You would not expect to use the names Jon Bon Jovi and Shel Silverstein in the same context, much less the same sentence. And here they are anyway, as two men who lost the Best Original Song Oscar to Stephen Sondheim in 1990. It’s not the best-known of his songs—I’ll admit I couldn’t identify “I’m Checkin’ Out” on a bet and now have the Simpsons “I’m Checkin’ In” stuck in my head instead. Still, there he is, along with Bon Jovi and John Williams and Carmine Coppola. I’ll admit I am not writing about him because of his film credentials, but it’s worth mentioning that they’re there all the same.
If you’re like me, mostly you know him from the poetry. Or maybe reading The Giving Tree as a small child. I have fond memories of coming back from the CAT testing in the cafeteria when I was in first grade and having our teacher read us his poetry until lunch. Poetry which I then turned around and shared with my own five-year-old at the time when he was doing a readathon for school. These are for the most part incredibly wholesome memories, despite the mild subversion of most of the poems. They’re charming and the kind of subversiveness that I think is good for kids.
I will not similarly be exposing them, you’ll pardon the expression, to the cartoons he drew for Playboy. Because it turns out there’s a lot more to Silverstein than A Light in the Attic. Now, I haven’t read the comics myself, so I don’t know how explicit they are, but I’m quite sure the jokes in them are over the kids’ heads. Grown-up jokes are not necessarily wrong for them to read, but that doesn’t mean they’re right, either, and it’s something you need to review before sharing with your kids.

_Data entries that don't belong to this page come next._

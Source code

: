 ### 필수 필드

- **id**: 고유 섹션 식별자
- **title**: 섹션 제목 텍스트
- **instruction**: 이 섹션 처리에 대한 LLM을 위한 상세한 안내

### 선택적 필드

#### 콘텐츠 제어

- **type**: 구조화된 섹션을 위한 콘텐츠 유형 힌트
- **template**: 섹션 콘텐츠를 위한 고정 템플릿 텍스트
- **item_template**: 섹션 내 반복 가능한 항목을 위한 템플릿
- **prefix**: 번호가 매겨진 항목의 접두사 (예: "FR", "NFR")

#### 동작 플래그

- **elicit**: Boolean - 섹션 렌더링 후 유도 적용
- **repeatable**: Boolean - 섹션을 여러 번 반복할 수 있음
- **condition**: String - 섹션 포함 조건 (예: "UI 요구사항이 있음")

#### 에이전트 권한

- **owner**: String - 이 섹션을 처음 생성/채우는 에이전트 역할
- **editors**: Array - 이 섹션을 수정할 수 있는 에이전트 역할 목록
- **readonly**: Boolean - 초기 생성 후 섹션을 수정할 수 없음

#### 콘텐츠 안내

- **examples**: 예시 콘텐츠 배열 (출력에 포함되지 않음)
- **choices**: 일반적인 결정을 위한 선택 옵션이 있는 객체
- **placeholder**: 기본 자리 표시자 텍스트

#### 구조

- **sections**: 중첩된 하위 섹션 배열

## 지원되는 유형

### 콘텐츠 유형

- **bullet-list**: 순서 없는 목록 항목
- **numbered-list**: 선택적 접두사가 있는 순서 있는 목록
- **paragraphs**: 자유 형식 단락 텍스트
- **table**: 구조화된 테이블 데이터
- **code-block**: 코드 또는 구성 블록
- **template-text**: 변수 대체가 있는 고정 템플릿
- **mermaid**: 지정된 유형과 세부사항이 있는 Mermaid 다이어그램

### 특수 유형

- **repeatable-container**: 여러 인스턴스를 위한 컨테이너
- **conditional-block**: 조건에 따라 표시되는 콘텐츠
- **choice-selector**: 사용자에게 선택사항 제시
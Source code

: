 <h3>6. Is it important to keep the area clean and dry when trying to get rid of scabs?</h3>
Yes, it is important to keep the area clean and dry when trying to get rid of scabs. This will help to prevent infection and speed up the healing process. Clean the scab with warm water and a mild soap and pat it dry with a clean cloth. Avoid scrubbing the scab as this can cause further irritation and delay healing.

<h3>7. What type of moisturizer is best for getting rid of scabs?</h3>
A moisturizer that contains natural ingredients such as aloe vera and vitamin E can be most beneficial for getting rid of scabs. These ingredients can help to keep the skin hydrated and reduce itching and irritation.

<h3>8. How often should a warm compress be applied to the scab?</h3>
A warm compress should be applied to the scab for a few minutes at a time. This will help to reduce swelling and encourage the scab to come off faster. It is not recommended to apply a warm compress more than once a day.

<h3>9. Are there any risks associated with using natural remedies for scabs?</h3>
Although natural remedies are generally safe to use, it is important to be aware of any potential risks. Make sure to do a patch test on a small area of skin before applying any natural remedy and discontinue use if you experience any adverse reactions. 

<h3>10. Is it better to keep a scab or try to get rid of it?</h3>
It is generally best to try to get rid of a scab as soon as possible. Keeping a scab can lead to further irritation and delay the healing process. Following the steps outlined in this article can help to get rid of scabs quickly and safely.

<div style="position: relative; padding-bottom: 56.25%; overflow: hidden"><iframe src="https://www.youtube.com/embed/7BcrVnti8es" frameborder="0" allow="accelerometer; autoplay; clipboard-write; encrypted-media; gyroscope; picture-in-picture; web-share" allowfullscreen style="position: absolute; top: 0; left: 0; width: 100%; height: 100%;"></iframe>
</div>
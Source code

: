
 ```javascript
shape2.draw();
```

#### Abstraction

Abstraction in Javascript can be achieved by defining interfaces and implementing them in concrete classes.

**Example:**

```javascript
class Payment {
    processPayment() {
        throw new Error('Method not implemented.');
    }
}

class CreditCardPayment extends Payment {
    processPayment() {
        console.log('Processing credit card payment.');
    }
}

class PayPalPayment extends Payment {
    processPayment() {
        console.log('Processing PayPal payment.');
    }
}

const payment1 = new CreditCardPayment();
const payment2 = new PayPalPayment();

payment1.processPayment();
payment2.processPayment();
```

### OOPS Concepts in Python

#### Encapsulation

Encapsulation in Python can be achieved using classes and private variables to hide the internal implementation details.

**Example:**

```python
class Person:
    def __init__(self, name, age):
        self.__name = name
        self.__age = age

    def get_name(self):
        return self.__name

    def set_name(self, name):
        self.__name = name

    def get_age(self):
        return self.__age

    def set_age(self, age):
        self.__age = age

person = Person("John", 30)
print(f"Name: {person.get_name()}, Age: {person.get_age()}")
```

Honestly, I’m not sure he’d disapprove of the sentiment. After all, he did have a couple of kids of his own; his eleven-year-old daughter died of a cerebral aneurysm in 1982; A Light in the Attic is dedicated to her. He had a son about two years later. He hadn’t married either child’s mother; he never married but apparently was not ever exactly hurting for partners. I don’t know how the kids fit into his lifestyle; his daughter had been living with her aunt and uncle in the years between her mother’s death and her own. But he does seem to have known enough about parenting to get that you keep an eye on your kids’ reading.
But, yes, I’m sure there are also a lot of people who know about his music. Maybe not “I’m Checkin’ Out,” but certainly “A Boy Named Sue.” His work writing for Dr. Hook & the Medicine Show. Assorted writing for assorted films, including the 1970 Ned Kelly. You could be familiar with his career without knowing about his books of poetry, though it would be kind of odd. He’s another one of those people whose careers contain layers, and that’s the kind of people I try to get to around here as often as possible.